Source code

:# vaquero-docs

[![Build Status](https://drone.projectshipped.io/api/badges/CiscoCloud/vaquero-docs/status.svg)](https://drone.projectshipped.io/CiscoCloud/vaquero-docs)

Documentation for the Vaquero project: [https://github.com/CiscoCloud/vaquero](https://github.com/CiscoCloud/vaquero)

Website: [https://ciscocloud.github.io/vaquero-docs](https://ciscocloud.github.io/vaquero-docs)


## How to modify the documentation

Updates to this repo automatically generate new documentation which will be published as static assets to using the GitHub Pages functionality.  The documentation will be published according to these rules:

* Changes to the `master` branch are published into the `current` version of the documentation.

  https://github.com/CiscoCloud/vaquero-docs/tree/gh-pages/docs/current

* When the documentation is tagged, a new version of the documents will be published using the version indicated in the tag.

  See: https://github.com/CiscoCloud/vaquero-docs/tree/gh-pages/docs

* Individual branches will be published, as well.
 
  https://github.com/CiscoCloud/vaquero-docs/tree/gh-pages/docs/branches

------------------------

■ **ABOUT THIS EXERCISE**: Exactly the lines from the one containing "## How to modify the documentation" through the final line of the records must appear in your reply, and no others.

■ **WRITTEN REPLY**:
## How to modify the documentation

Updates to this repo automatically generate new documentation which will be published as static assets to using the GitHub Pages functionality.  The documentation will be published according to these rules:

* Changes to the `master` branch are published into the `current` version of the documentation.

  https://github.com/CiscoCloud/vaquero-docs/tree/gh-pages/docs/current

* When the documentation is tagged, a new version of the documents will be published using the version indicated in the tag.

  See: https://github.com/CiscoCloud/vaquero-docs/tree/gh-pages/docs

* Individual branches will be published, as well.
 
  https://github.com/CiscoCloud/vaquero-docs/tree/gh-pages/docs/branches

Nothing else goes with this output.